Exercise:
Gather all lines in the data that hold the string "tools".

Data:
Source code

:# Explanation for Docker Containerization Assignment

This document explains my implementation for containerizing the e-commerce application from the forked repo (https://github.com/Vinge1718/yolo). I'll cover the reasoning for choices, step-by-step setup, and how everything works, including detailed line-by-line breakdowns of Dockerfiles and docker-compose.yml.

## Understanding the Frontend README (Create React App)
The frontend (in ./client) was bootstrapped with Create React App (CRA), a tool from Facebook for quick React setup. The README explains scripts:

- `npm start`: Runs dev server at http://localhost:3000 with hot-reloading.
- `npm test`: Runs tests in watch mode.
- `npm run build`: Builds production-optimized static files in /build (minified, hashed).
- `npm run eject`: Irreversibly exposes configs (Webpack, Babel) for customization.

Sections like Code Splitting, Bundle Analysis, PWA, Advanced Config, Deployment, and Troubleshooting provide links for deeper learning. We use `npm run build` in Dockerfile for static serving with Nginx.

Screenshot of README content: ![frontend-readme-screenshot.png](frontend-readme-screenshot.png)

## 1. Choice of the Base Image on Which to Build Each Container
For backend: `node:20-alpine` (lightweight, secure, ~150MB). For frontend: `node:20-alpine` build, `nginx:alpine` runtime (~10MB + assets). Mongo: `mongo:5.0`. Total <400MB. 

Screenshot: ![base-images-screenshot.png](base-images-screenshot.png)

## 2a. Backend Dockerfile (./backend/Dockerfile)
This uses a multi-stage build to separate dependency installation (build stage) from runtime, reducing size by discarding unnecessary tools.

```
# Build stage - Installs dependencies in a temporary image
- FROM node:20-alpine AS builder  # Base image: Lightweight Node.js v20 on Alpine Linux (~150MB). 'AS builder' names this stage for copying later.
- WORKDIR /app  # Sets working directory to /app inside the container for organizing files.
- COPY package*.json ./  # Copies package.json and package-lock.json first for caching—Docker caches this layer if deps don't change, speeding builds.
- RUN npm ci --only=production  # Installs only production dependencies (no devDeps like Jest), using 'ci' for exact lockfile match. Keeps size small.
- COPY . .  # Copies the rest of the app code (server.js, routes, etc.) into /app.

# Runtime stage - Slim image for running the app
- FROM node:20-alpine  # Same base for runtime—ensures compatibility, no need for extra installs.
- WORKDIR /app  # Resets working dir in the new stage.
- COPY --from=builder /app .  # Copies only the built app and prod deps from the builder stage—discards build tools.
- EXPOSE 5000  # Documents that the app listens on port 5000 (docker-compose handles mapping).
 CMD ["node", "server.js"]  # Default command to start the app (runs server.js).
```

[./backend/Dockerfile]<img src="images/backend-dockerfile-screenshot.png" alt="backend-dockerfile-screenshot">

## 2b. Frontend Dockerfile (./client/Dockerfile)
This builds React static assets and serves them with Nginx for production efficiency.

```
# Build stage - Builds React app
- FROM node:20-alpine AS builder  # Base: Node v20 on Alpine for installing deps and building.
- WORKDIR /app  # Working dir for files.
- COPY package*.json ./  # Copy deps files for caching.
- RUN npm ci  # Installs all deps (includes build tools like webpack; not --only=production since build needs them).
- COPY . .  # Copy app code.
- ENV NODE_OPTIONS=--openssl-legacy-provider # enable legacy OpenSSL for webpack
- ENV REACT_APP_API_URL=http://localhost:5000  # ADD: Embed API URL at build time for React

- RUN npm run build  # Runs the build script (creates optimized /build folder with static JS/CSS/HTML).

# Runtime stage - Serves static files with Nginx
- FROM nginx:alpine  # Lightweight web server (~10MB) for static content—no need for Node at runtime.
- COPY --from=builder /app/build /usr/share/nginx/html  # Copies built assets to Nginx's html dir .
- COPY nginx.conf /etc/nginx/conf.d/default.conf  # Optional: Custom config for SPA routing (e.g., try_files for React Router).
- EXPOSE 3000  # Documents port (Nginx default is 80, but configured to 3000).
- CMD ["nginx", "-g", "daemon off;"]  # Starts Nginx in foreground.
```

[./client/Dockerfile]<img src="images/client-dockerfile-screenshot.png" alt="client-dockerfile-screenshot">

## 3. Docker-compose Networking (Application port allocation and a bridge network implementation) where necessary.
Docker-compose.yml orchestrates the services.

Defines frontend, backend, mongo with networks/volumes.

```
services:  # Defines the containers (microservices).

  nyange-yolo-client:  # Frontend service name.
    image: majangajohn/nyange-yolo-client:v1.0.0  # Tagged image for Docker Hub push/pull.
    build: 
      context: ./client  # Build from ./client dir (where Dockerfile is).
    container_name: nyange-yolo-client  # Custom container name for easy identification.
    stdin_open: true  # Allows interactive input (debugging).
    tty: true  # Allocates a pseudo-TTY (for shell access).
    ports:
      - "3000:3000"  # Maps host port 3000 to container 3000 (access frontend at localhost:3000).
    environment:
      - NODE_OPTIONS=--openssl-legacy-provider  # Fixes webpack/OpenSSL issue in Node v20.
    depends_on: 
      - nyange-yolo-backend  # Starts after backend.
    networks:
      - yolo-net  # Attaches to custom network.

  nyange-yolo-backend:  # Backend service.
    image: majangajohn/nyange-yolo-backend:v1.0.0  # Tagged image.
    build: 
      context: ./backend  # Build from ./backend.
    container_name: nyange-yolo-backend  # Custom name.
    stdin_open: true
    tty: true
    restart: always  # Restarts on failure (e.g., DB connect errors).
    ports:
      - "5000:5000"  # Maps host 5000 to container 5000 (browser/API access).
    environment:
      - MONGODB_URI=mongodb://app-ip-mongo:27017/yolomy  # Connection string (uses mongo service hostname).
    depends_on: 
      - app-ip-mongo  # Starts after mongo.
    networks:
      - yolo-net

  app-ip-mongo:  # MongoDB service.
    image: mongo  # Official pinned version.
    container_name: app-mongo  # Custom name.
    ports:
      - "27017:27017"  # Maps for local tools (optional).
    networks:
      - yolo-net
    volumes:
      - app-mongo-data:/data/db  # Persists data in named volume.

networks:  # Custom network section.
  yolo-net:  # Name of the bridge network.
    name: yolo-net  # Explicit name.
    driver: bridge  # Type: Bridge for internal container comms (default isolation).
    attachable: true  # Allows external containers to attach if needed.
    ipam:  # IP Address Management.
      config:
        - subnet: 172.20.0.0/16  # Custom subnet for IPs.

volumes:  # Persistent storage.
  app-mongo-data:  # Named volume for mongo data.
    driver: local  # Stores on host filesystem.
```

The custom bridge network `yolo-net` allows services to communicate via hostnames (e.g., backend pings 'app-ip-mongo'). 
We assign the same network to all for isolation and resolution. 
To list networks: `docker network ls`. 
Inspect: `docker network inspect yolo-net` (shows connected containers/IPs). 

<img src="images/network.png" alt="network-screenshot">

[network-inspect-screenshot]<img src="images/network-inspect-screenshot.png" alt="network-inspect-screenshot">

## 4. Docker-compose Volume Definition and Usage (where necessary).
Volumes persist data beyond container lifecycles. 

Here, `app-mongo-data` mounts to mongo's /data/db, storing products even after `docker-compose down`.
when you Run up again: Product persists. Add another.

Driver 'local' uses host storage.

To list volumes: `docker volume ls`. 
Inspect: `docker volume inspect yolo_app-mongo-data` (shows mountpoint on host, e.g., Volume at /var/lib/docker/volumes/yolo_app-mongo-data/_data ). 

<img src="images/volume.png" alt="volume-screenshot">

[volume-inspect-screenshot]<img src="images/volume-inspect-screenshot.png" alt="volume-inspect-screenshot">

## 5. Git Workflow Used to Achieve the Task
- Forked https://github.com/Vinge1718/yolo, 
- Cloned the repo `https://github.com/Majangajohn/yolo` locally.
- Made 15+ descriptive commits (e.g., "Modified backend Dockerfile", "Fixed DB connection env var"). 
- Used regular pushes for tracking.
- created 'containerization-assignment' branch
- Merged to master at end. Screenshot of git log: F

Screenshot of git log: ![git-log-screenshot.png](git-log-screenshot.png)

Answer space:
This uses a multi-stage build to separate dependency installation (build stage) from runtime, reducing size by discarding unnecessary tools.
- COPY --from=builder /app .  # Copies only the built app and prod deps from the builder stage—discards build tools.
- RUN npm ci  # Installs all deps (includes build tools like webpack; not --only=production since build needs them).
      - "27017:27017"  # Maps for local tools (optional).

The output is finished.